Gli stessi algoritmi dei principali social media portano l’utente da contenuti ritenuti accettabili a materiale progressivamente più estremo tramite un avvicinamento graduale e quasi impercettibile a video o immagini sempre più violente. Gli esperti definiscono questo processo con l’espressione “spirale di radicalizzazione”, e nonostante siti come YouTube o Facebook siano stati già da tempo invitati a porvi un freno modificando il funzionamento dell’algoritmo, è facile caderne vittima ancora oggi.

Foto: alcune armi sequestrate nell’ambito dell’operazione Ombre Nere

Come racconta il New York Times, è sufficiente cliccare su un video delle propaganda elettorale di Donald Trump e seguire i suggerimenti della piattaforma. Dopo tre o quattro video sulla propaganda politica dell’ex presidente americano, YouTube comincia a suggerire contenuti su complotti, leader del mondo americano del suprematismo bianco e video di sparatorie. L’esperimento ha portato il giornale americano a definire Youtube «uno dei più potenti strumenti di radicalizzazione disponibili su internet» . Anche su Facebook esiste una dinamica simile: se ci si iscrive a gruppi in sostegno di politici di destra e si seguono progressivamente i suggerimenti offerti dal social, si arriva rapidamenti all’interno di gruppi estremi come “Olocausto Italia”, in cui vengono postati contenuti violenti e articoli in sostegno di teorie del complotto spesso antisemite o razziste.

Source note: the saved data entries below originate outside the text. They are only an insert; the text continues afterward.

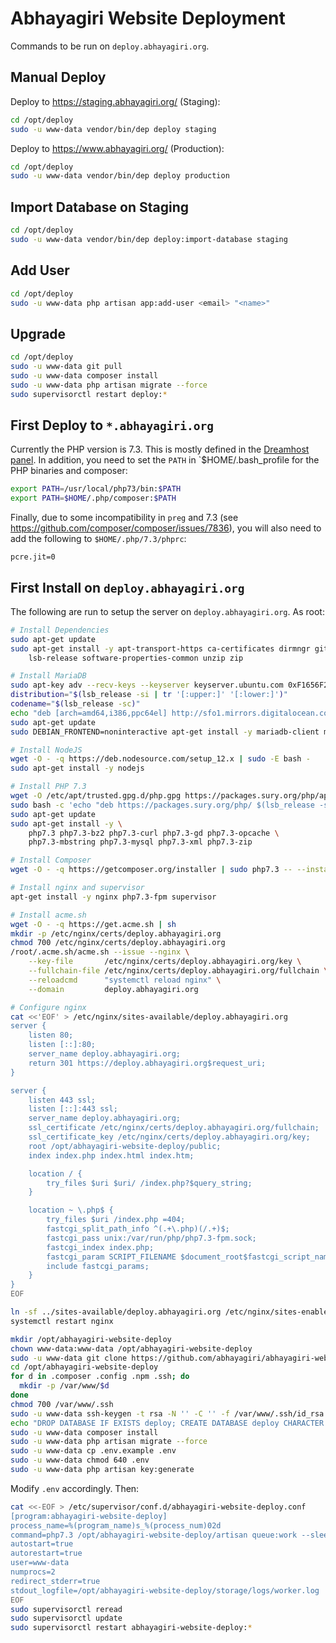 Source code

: # Abhayagiri Website Deployment

Commands to be run on `deploy.abhayagiri.org`.

## Manual Deploy

Deploy to https://staging.abhayagiri.org/ (Staging):

```sh
cd /opt/deploy
sudo -u www-data vendor/bin/dep deploy staging
```

Deploy to https://www.abhayagiri.org/ (Production):

```sh
cd /opt/deploy
sudo -u www-data vendor/bin/dep deploy production
```

## Import Database on Staging

```sh
cd /opt/deploy
sudo -u www-data vendor/bin/dep deploy:import-database staging
```

## Add User

```sh
cd /opt/deploy
sudo -u www-data php artisan app:add-user <email> "<name>"
```

## Upgrade

```sh
cd /opt/deploy
sudo -u www-data git pull
sudo -u www-data composer install
sudo -u www-data php artisan migrate --force
sudo supervisorctl restart deploy:*
```

## First Deploy to `*.abhayagiri.org`

Currently the PHP version is 7.3. This is mostly defined in the [Dreamhost
panel](https://panel.dreamhost.com). In addition, you need to set the `PATH` in
`$HOME/.bash_profile for the PHP binaries and composer:

```sh
export PATH=/usr/local/php73/bin:$PATH
export PATH=$HOME/.php/composer:$PATH
```

Finally, due to some incompatibility in `preg` and 7.3 (see
https://github.com/composer/composer/issues/7836), you will also need to add
the following to `$HOME/.php/7.3/phprc`:

```
pcre.jit=0
```

## First Install on `deploy.abhayagiri.org`

The following are run to setup the server on `deploy.abhayagiri.org`.  As root:

```sh
# Install Dependencies
sudo apt-get update
sudo apt-get install -y apt-transport-https ca-certificates dirmngr git \
    lsb-release software-properties-common unzip zip

# Install MariaDB
sudo apt-key adv --recv-keys --keyserver keyserver.ubuntu.com 0xF1656F24C74CD1D8
distribution="$(lsb_release -si | tr '[:upper:]' '[:lower:]')"
codename="$(lsb_release -sc)"
echo "deb [arch=amd64,i386,ppc64el] http://sfo1.mirrors.digitalocean.com/mariadb/repo/10.3/$distribution $codename main" | sudo tee /etc/apt/sources.list.d/mariadb.list > /dev/null
sudo apt-get update
sudo DEBIAN_FRONTEND=noninteractive apt-get install -y mariadb-client mariadb-server

# Install NodeJS
wget -O - -q https://deb.nodesource.com/setup_12.x | sudo -E bash -
sudo apt-get install -y nodejs

# Install PHP 7.3
wget -O /etc/apt/trusted.gpg.d/php.gpg https://packages.sury.org/php/apt.gpg
sudo bash -c 'echo "deb https://packages.sury.org/php/ $(lsb_release -sc) main" > /etc/apt/sources.list.d/php.list'
sudo apt-get update
sudo apt-get install -y \
    php7.3 php7.3-bz2 php7.3-curl php7.3-gd php7.3-opcache \
    php7.3-mbstring php7.3-mysql php7.3-xml php7.3-zip

# Install Composer
wget -O - -q https://getcomposer.org/installer | sudo php7.3 -- --install-dir=/usr/local/bin --filename=composer

# Install nginx and supervisor
apt-get install -y nginx php7.3-fpm supervisor

# Install acme.sh
wget -O - -q https://get.acme.sh | sh
mkdir -p /etc/nginx/certs/deploy.abhayagiri.org
chmod 700 /etc/nginx/certs/deploy.abhayagiri.org
/root/.acme.sh/acme.sh --issue --nginx \
    --key-file       /etc/nginx/certs/deploy.abhayagiri.org/key \
    --fullchain-file /etc/nginx/certs/deploy.abhayagiri.org/fullchain \
    --reloadcmd      "systemctl reload nginx" \
    --domain         deploy.abhayagiri.org

# Configure nginx
cat <<'EOF' > /etc/nginx/sites-available/deploy.abhayagiri.org
server {
    listen 80;
    listen [::]:80;
    server_name deploy.abhayagiri.org;
    return 301 https://deploy.abhayagiri.org$request_uri;
}

server {
    listen 443 ssl;
    listen [::]:443 ssl;
    server_name deploy.abhayagiri.org;
    ssl_certificate /etc/nginx/certs/deploy.abhayagiri.org/fullchain;
    ssl_certificate_key /etc/nginx/certs/deploy.abhayagiri.org/key;
    root /opt/abhayagiri-website-deploy/public;
    index index.php index.html index.htm;

    location / {
        try_files $uri $uri/ /index.php?$query_string;
    }

    location ~ \.php$ {
        try_files $uri /index.php =404;
        fastcgi_split_path_info ^(.+\.php)(/.+)$;
        fastcgi_pass unix:/var/run/php/php7.3-fpm.sock;
        fastcgi_index index.php;
        fastcgi_param SCRIPT_FILENAME $document_root$fastcgi_script_name;
        include fastcgi_params;
    }
}
EOF

ln -sf ../sites-available/deploy.abhayagiri.org /etc/nginx/sites-enabled/deploy.abhayagiri.org
systemctl restart nginx

mkdir /opt/abhayagiri-website-deploy
chown www-data:www-data /opt/abhayagiri-website-deploy
sudo -u www-data git clone https://github.com/abhayagiri/abhayagiri-website-deploy /opt/abhayagiri-website-deploy
cd /opt/abhayagiri-website-deploy
for d in .composer .config .npm .ssh; do
  mkdir -p /var/www/$d
done
chmod 700 /var/www/.ssh
sudo -u www-data ssh-keygen -t rsa -N '' -C '' -f /var/www/.ssh/id_rsa
echo "DROP DATABASE IF EXISTS deploy; CREATE DATABASE deploy CHARACTER SET utf8mb4 COLLATE utf8mb4_unicode_ci; GRANT ALL ON deploy.* TO 'deploy'@'localhost' IDENTIFIED BY 'deploy'; FLUSH PRIVILEGES;" | mysql -u root
sudo -u www-data composer install
sudo -u www-data php artisan migrate --force
sudo -u www-data cp .env.example .env
sudo -u www-data chmod 640 .env
sudo -u www-data php artisan key:generate
```

Modify `.env` accordingly. Then:

```sh
cat <<-EOF > /etc/supervisor/conf.d/abhayagiri-website-deploy.conf
[program:abhayagiri-website-deploy]
process_name=%(program_name)s_%(process_num)02d
command=php7.3 /opt/abhayagiri-website-deploy/artisan queue:work --sleep=3 --tries=3
autostart=true
autorestart=true
user=www-data
numprocs=2
redirect_stderr=true
stdout_logfile=/opt/abhayagiri-website-deploy/storage/logs/worker.log
EOF
sudo supervisorctl reread
sudo supervisorctl update
sudo supervisorctl restart abhayagiri-website-deploy:*
```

Ad ogni modo, non esistono soltanto i social per radicalizzarsi. Esiste infatti un ampio sottobosco digitale dove gli utenti possono trovare terreno fertile per le proprie posizioni politiche estreme. Tra le piattaforme principali utilizzate dai suprematisti bianchi di tutto il mondo ci sono gli imageboard, dei siti nati per la diffusione di manga giapponesi e rapidamente diventati il paradiso dei suprematisti e dei neonazisti, attratti dalla politica sulla privacy molto blanda adottata da questi siti.

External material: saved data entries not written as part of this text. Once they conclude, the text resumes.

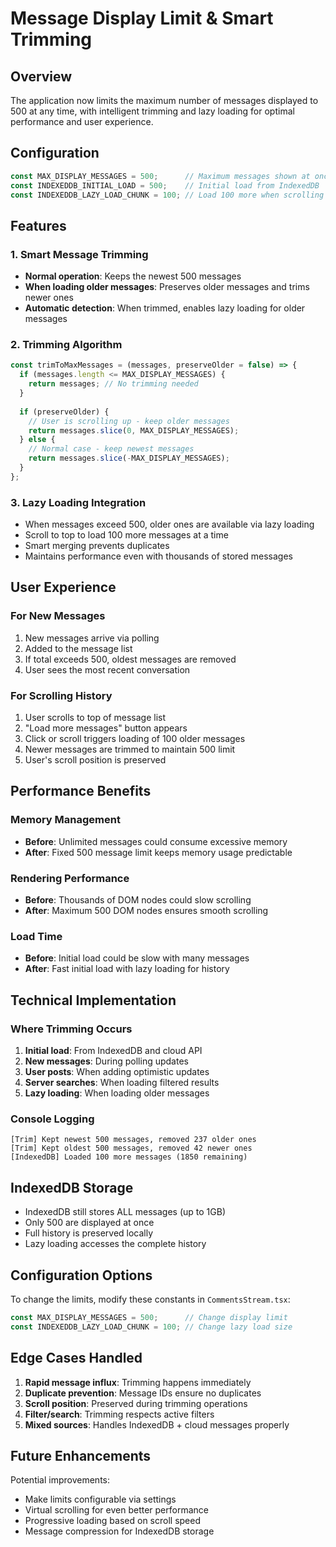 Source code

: # Message Display Limit & Smart Trimming

## Overview
The application now limits the maximum number of messages displayed to 500 at any time, with intelligent trimming and lazy loading for optimal performance and user experience.

## Configuration

```javascript
const MAX_DISPLAY_MESSAGES = 500;      // Maximum messages shown at once
const INDEXEDDB_INITIAL_LOAD = 500;    // Initial load from IndexedDB
const INDEXEDDB_LAZY_LOAD_CHUNK = 100; // Load 100 more when scrolling up
```

## Features

### 1. Smart Message Trimming
- **Normal operation**: Keeps the newest 500 messages
- **When loading older messages**: Preserves older messages and trims newer ones
- **Automatic detection**: When trimmed, enables lazy loading for older messages

### 2. Trimming Algorithm

```javascript
const trimToMaxMessages = (messages, preserveOlder = false) => {
  if (messages.length <= MAX_DISPLAY_MESSAGES) {
    return messages; // No trimming needed
  }
  
  if (preserveOlder) {
    // User is scrolling up - keep older messages
    return messages.slice(0, MAX_DISPLAY_MESSAGES);
  } else {
    // Normal case - keep newest messages
    return messages.slice(-MAX_DISPLAY_MESSAGES);
  }
};
```

### 3. Lazy Loading Integration
- When messages exceed 500, older ones are available via lazy loading
- Scroll to top to load 100 more messages at a time
- Smart merging prevents duplicates
- Maintains performance even with thousands of stored messages

## User Experience

### For New Messages
1. New messages arrive via polling
2. Added to the message list
3. If total exceeds 500, oldest messages are removed
4. User sees the most recent conversation

### For Scrolling History
1. User scrolls to top of message list
2. "Load more messages" button appears
3. Click or scroll triggers loading of 100 older messages
4. Newer messages are trimmed to maintain 500 limit
5. User's scroll position is preserved

## Performance Benefits

### Memory Management
- **Before**: Unlimited messages could consume excessive memory
- **After**: Fixed 500 message limit keeps memory usage predictable

### Rendering Performance
- **Before**: Thousands of DOM nodes could slow scrolling
- **After**: Maximum 500 DOM nodes ensures smooth scrolling

### Load Time
- **Before**: Initial load could be slow with many messages
- **After**: Fast initial load with lazy loading for history

## Technical Implementation

### Where Trimming Occurs
1. **Initial load**: From IndexedDB and cloud API
2. **New messages**: During polling updates
3. **User posts**: When adding optimistic updates
4. **Server searches**: When loading filtered results
5. **Lazy loading**: When loading older messages

### Console Logging
```
[Trim] Kept newest 500 messages, removed 237 older ones
[Trim] Kept oldest 500 messages, removed 42 newer ones
[IndexedDB] Loaded 100 more messages (1850 remaining)
```

## IndexedDB Storage
- IndexedDB still stores ALL messages (up to 1GB)
- Only 500 are displayed at once
- Full history is preserved locally
- Lazy loading accesses the complete history

## Configuration Options

To change the limits, modify these constants in `CommentsStream.tsx`:
```javascript
const MAX_DISPLAY_MESSAGES = 500;      // Change display limit
const INDEXEDDB_LAZY_LOAD_CHUNK = 100; // Change lazy load size
```

## Edge Cases Handled

1. **Rapid message influx**: Trimming happens immediately
2. **Duplicate prevention**: Message IDs ensure no duplicates
3. **Scroll position**: Preserved during trimming operations
4. **Filter/search**: Trimming respects active filters
5. **Mixed sources**: Handles IndexedDB + cloud messages properly

## Future Enhancements

Potential improvements:
- Make limits configurable via settings
- Virtual scrolling for even better performance
- Progressive loading based on scroll speed
- Message compression for IndexedDB storage
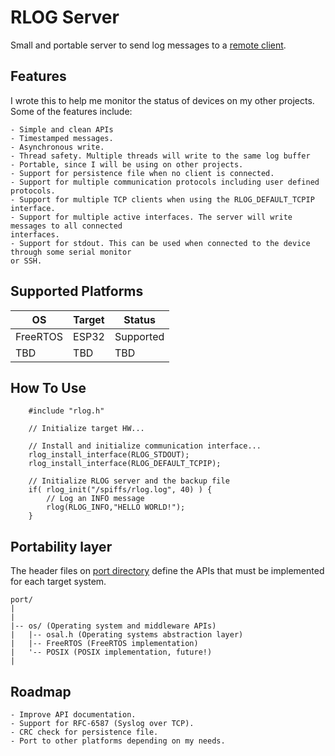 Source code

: # RLOG Server
Small and portable server to send log messages to a [remote client](https://github.com/eduardodsp/rlogcli).

## Features
I wrote this to help me monitor the status of devices on my other projects. Some of the features include:

    - Simple and clean APIs
    - Timestamped messages.
    - Asynchronous write.
    - Thread safety. Multiple threads will write to the same log buffer
    - Portable, since I will be using on other projects.
    - Support for persistence file when no client is connected.
    - Support for multiple communication protocols including user defined protocols.
    - Support for multiple TCP clients when using the RLOG_DEFAULT_TCPIP interface.
    - Support for multiple active interfaces. The server will write messages to all connected
    interfaces.
    - Support for stdout. This can be used when connected to the device through some serial monitor
    or SSH.

## Supported Platforms
|   OS          | Target          | Status          |
| ------------- | -------------   | -------------   |
| FreeRTOS      | ESP32           | Supported       |
| TBD           | TBD             | TBD             |

## How To Use
```
    #include "rlog.h"
    
    // Initialize target HW...
    
    // Install and initialize communication interface...
    rlog_install_interface(RLOG_STDOUT);
    rlog_install_interface(RLOG_DEFAULT_TCPIP);

    // Initialize RLOG server and the backup file
    if( rlog_init("/spiffs/rlog.log", 40) ) {
        // Log an INFO message
        rlog(RLOG_INFO,"HELLO WORLD!");
    }
```
## Portability layer

The header files on [port directory](https://github.com/eduardodsp/rlog/tree/main/port) define the APIs that must be implemented for each target system. 
```
port/
|
|
|-- os/ (Operating system and middleware APIs) 
|   |-- osal.h (Operating systems abstraction layer) 
|   |-- FreeRTOS (FreeRTOS implementation)
|   '-- POSIX (POSIX implementation, future!)
|

```

## Roadmap
    - Improve API documentation.
    - Support for RFC-6587 (Syslog over TCP).
    - CRC check for persistence file.
    - Port to other platforms depending on my needs. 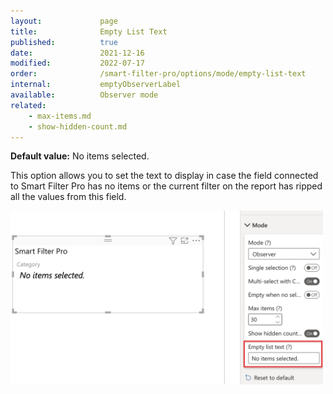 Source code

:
 ```yaml
---
layout:             page
title:              Empty List Text
published:          true
date:               2021-12-16
modified:           2022-07-17
order:              /smart-filter-pro/options/mode/empty-list-text
internal:           emptyObserverLabel
available:          Observer mode
related:
    - max-items.md
    - show-hidden-count.md
---
```


**Default value:** No items selected.

This option allows you to set the text to display in case the field connected to Smart Filter Pro has no items or the current filter on the report has ripped all the values from this field.

<img src="images/observer-empty-list.png" width="500">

Gli imageboard infatti non condividono o spesso neanche raccolgono le informazioni di chi vi naviga, rendendo quasi impossibile l’identificazione degli utenti. Per questo motivo sono diventati un elemento chiave della diffusione di teorie del complotto di stampo suprematista.

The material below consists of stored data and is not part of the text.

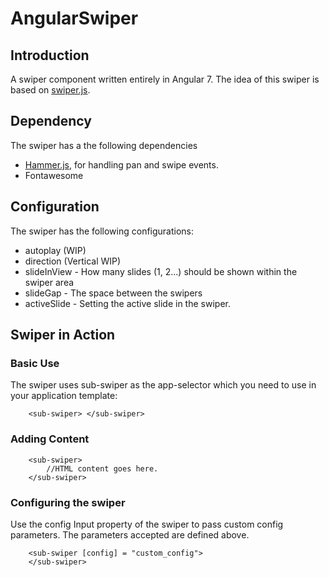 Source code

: # AngularSwiper

## Introduction
A swiper component written entirely in Angular 7. The idea of this swiper is based on [swiper.js](https://idangero.us/swiper). 

## Dependency
The swiper has a the following dependencies 
 - [Hammer.js](https://hammerjs.github.io/), for handling pan and swipe events.
  - Fontawesome

## Configuration
The swiper has the following configurations:

 - autoplay (WIP)
 - direction (Vertical WIP) 
 - slideInView - How many slides (1, 2...) should be shown within the swiper area
 - slideGap - The space between the swipers
 - activeSlide - Setting the active slide in the swiper.

## Swiper in Action

### Basic Use
The swiper uses sub-swiper as the app-selector which you need to use in your application template:

```
    <sub-swiper> </sub-swiper>
```

### Adding Content

```
    <sub-swiper>
        //HTML content goes here. 
    </sub-swiper>
```

### Configuring the swiper

Use the config Input property of the swiper to pass custom config parameters. The parameters accepted are defined above.

```
    <sub-swiper [config] = "custom_config">
    </sub-swiper>
```
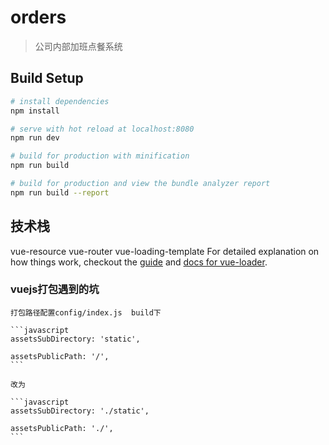 # orders

> 公司内部加班点餐系统

## Build Setup

``` bash
# install dependencies
npm install

# serve with hot reload at localhost:8080
npm run dev

# build for production with minification
npm run build

# build for production and view the bundle analyzer report
npm run build --report
```
## 技术栈
  vue-resource
  vue-router
  vue-loading-template
For detailed explanation on how things work, checkout the [guide](http://vuejs-templates.github.io/webpack/) and [docs for vue-loader](http://vuejs.github.io/vue-loader).

### vuejs打包遇到的坑

    打包路径配置config/index.js  build下

    ```javascript
    assetsSubDirectory: 'static',

    assetsPublicPath: '/',
    ```

    改为

    ```javascript
    assetsSubDirectory: './static',

    assetsPublicPath: './',
    ```

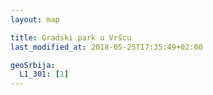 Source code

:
 ```yaml
---
layout: map

title: Gradski park u Vršcu
last_modified_at: 2018-05-25T17:35:49+02:00

geoSrbija:
  L1_301: [1]
---
```

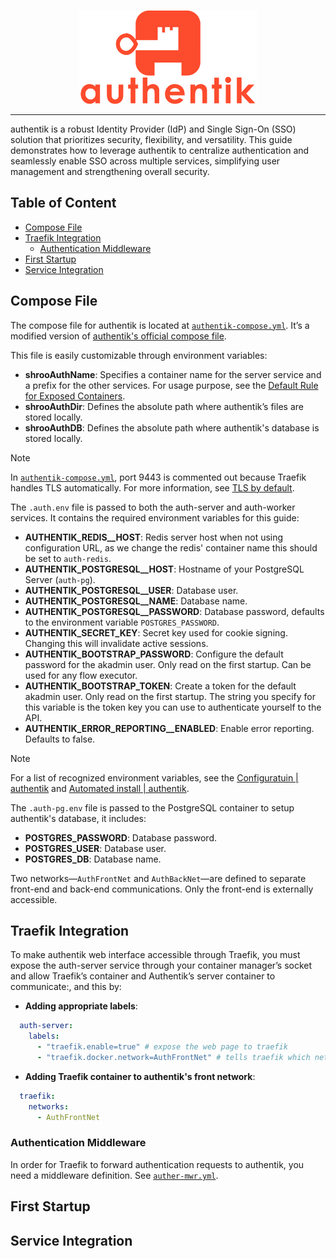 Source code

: <p align="center">
<img height="150" title="Authentik" src="/docs/assets/img/authentik.logo.svg" alt="">
</p>

---

authentik is a robust Identity Provider (IdP) and Single Sign-On (SSO) solution that prioritizes security, flexibility, and versatility. This guide demonstrates how to leverage authentik to centralize authentication and seamlessly enable SSO across multiple services, simplifying user management and strengthening overall security.

## Table of Content

- [Compose File](#compose-file)
- [Traefik Integration](#traefik-integration)
  - [Authentication Middleware](#authentication-middleware)
- [First Startup](#first-startup)
- [Service Integration](#service-integration)

## Compose File

The compose file for authentik is located at [`authentik-compose.yml`](/services/authentik/authentik-compose.yml). It’s a modified version of [authentik's official compose file](https://docs.goauthentik.io/docs/install-config/install/docker-compose).

This file is easily customizable through environment variables:

- **shrooAuthName**: Specifies a container name for the server service and a prefix for the other services. For usage purpose, see the [Default Rule for Exposed Containers](default-rule-for-exposed-containers).
- **shrooAuthDir**: Defines the absolute path where authentik’s files are stored locally.
- **shrooAuthDB**: Defines the absolute path where authentik's database is stored locally.

> [!NOTE]
> In [`authentik-compose.yml`](/services/authentik/authentik-compose.yml), port 9443 is commented out because Traefik handles TLS automatically. For more information, see [TLS by default](#tls-connections-by-default).

The `.auth.env` file is passed to both the auth-server and auth-worker services. It contains the required environment variables for this guide:

- **AUTHENTIK_REDIS__HOST**: Redis server host when not using configuration URL, as we change the redis' container name this should be set to `auth-redis`.
- **AUTHENTIK_POSTGRESQL__HOST**: Hostname of your PostgreSQL Server (`auth-pg`).
- **AUTHENTIK_POSTGRESQL__USER**: Database user.
- **AUTHENTIK_POSTGRESQL__NAME**: Database name.
- **AUTHENTIK_POSTGRESQL__PASSWORD**: Database password, defaults to the environment variable `POSTGRES_PASSWORD`.
- **AUTHENTIK_SECRET_KEY**: Secret key used for cookie signing. Changing this will invalidate active sessions.
- **AUTHENTIK_BOOTSTRAP_PASSWORD**: Configure the default password for the akadmin user. Only read on the first startup. Can be used for any flow executor.
- **AUTHENTIK_BOOTSTRAP_TOKEN**: Create a token for the default akadmin user. Only read on the first startup. The string you specify for this variable is the token key you can use to authenticate yourself to the API.
- **AUTHENTIK_ERROR_REPORTING__ENABLED**: Enable error reporting. Defaults to false.

> [!NOTE]
> For a list of recognized environment variables, see the [Configuratuin | authentik](https://docs.goauthentik.io/docs/install-config/configuration/) and [Automated install | authentik](https://docs.goauthentik.io/docs/install-config/automated-install).

The `.auth-pg.env` file is passed to the PostgreSQL container to setup authentik's database, it includes:

- **POSTGRES_PASSWORD**: Database password.
- **POSTGRES_USER**: Database user.
- **POSTGRES_DB**: Database name.

Two networks—`AuthFrontNet` and `AuthBackNet`—are defined to separate front-end and back-end communications. Only the front-end is externally accessible.

## Traefik Integration

To make authentik web interface accessible through Traefik, you must expose the auth-server service through your container manager’s socket and allow Traefik’s container and Authentik’s server container to communicate:, and this by:

- **Adding appropriate labels**:

```yml
  auth-server:
    labels:
      - "traefik.enable=true" # expose the web page to traefik
      - "traefik.docker.network=AuthFrontNet" # tells traefik which network to use to communication with `auth-server`
```

- **Adding Traefik container to authentik's front network**:

```yml
  traefik:
    networks:
      - AuthFrontNet
```

### Authentication Middleware

In order for Traefik to forward authentication requests to authentik, you need a middleware definition. See [`auther-mwr.yml`](/services/authentik/auther-mwr.yml).

## First Startup

## Service Integration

Il più famoso – il board 8chan, conosciuto anche come “il posto più oscuro di internet” – è stato usato per la diffusione di manifesti e manuali degli attentatori suprematisti bianchi. Dopo che nel 2019 tre attentati sono stati organizzati, condivisi e commentati su questo board – quello di Christchurch (Nuova Zelanda), di Pawey (Stati Uniti) e di El Paso (Stati Uniti) – 8chan è stato chiuso. Questo imageboard è stato fondato a 19 anni da Fredrick Brennan, utente di 4chan, proprio con l’obiettivo di creare un forum ancora più libero, senza moderatori. Anche se 8chan è stato oscurato, il mondo degli imageboard continua a popolarsi a partire proprio dal sito erede di 8chan: 8kun, tornato online nel novembre del 2019.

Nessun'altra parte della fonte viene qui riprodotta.